When your listeners don’t participate, you're left not knowing what their needs are or if they have questions. You aren't sure if they understand, let alone agree with your points. The bottom line is that you lack the influence to move people to act. As a result, you tend to continue talking without pauses so you can avoid the awkward silence. You may even talk faster to get through the meeting more quickly. You also might assume no one is speaking up because they agree and fully understand your message.
When you host a meeting, you are fighting a battle of distraction and fatigue. Employees spend anywhere from one-third to half of their workday in meetings. Such meeting fatigue makes it challenging to get and keep everyone's attention. Add technological distractions such as smartphones and email, and the challenge is even greater.
You can host a productive meeting and influence others to act upon what you have to say by following these nine steps.
1. Set up the session.
As you begin each meeting, explain to your listeners that you wish to honor their time and therefore will move through the material quickly. Share that you will stop to ask questions throughout to ensure they are receiving value from your time together.
2. Make your sentences short and concise.
It's hard to follow someone who is vague or rambles when speaking. Make your points and set goals with clear statements that are brief and direct. Avoid using cliches and non-words that take away from your message.
3. Pause to let your message resonate.
Some believe silence is awkward, but it is quite effective when used in conjunction with a strong point. Taking a moment to pause allows your listeners to think about what you just said. It gives them time to consider the points and any questions they may have. This also provides you a moment to take the pulse of your audience and ensure everyone's engagement by asking, "What questions do you have about …?"
4. Invite audience interaction.
Ask questions that check for understanding, such as "What are your thoughts on …?" Pause and give them time to contemplate a response. These types of questions invite others to jump in and respond.
5. Connect with their eyes.
When you're speaking, connect with your listeners' eyes. This ensures you've captured their attention and helps you gain a better sense of engagement. Eye contact also helps you read your listeners' reactions to what you are sharing, giving you an opportunity to adapt the message to better meet their expectations.
6. Hear what is not said.
Avoid getting so wrapped up in your message that you fail to read your listeners' body language. In the moments you pause and make eye connection, evaluate expressions and body language. If they look confused, ask more questions. If they look bored or disengaged, adapt your message to hone in on the benefits for them.
7. Honor the clock.
Nothing is more irritating and disrespectful than someone who runs over their allotted meeting time. If you've asked your participants for 30 minutes of their time, take 25. By honoring the clock, you show your attendees respect.
8. Do unto others ...
If you don't want people distracted by their phones, texting and emailing while you speak, then lead by example. When you attend meetings hosted by others, put your technology away. Give the host your undivided attention and truly tune into the conversation. People will respond in kind when you are front and center.

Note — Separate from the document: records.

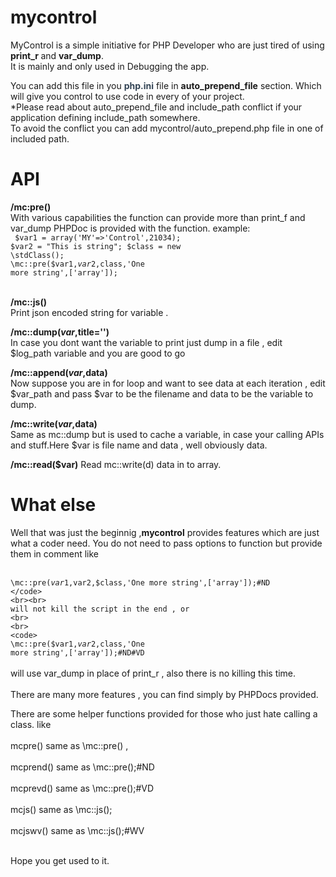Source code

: # mycontrol

MyControl is a simple initiative for PHP Developer who are just tired of using <b> print_r </b> and <b>var_dump</b>.
<br>
It is mainly and only used in Debugging the app.

You can add this file in you <b style='color:#345'>php.ini</b> file in <b>auto_prepend_file</b> section.
Which will give you control to use code in every of your project. <br>
*Please read about auto_prepend_file and include_path conflict if your application defining include_path somewhere.<br>
To avoid the conflict you can add mycontrol/auto_prepend.php file in one of included path.

# API

<b>/mc:pre()</b><br/>
With various capabilities the function can provide more than print_f and var_dump
PHPDoc is provided with the function.
example:
<br>
<code>
    $var1 = array('MY'=>'Control',21034);
    $var2 = "This is string";
    $class = new \stdClass();
    \mc::pre($var1,$var2,$class,'One more string',['array']);
</code>

<br/>
<b>/mc::js()</b><br>
Print json encoded string for variable .
<br>

<b>/mc::dump($var,$title='')</b> <br>
In case you dont want the variable to print just dump in a file , edit $log_path variable and you are good to go
<br>


<b>/mc::append($var,$data)</b> <br>
Now suppose you are in for loop and want to see data at each iteration , edit $var_path and pass $var to be the filename and data to be the variable to dump.
<br>

<b>/mc::write($var,$data)</b> <br>
Same as mc::dump but is used to cache a variable, in case your calling APIs and stuff.Here $var is file name and data , well obviously data.
</br>

<b>/mc::read($var)</b>
Read mc::write(d) data in to array.
<br>


# What else
Well that was just the beginnig ,<b>mycontrol</b> provides features which are just what a coder need.
You do not need to pass options to function but provide them in comment like <br>
<br>
<code>
  \mc::pre($var1,$var2,$class,'One more string',['array']);#ND
</code>
<br><br>
will not kill the script in the end , or
<br>
<br>
<code>
  \mc::pre($var1,$var2,$class,'One more string',['array']);#ND#VD
</code>
<br>
<br>
will use var_dump in place of print_r , also there is no killing this time.
<br>
<br>
There are many more features , you can find simply by PHPDocs provided.

There are some helper functions provided for those who just hate calling a class.
like
<br>
<br>
mcpre() same as \mc::pre() ,
<br>
<br>
mcprend() same as \mc::pre();#ND
<br>
<br>
mcprevd() same as \mc::pre();#VD
<br>
<br>
mcjs() same as \mc::js();
<br>
<br>
mcjswv() same as \mc::js();#WV
<br>
<br>

Hope you get used to it.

9. Influence doesn't end with the meeting.
Consider these points for every daily interaction you have. Whether it's a high-stakes meeting or a hallway chat, these tips can work in your favor to help you earn a reputation of consistency and credibility. When you practice these methods within every conversation, it becomes a part of your natural way of communicating. As a result, when high-stakes situations arise, you are cool under pressure, and your message is in sync with who you always are. This helps your listeners trust you and believe what you're telling them to be true.
Commit to these strategies every day, in every interaction. They will soon become a natural part of your communication skills that invite others to engage. Only then will you have earned your listeners' trust and their willingness to act upon what you have to say.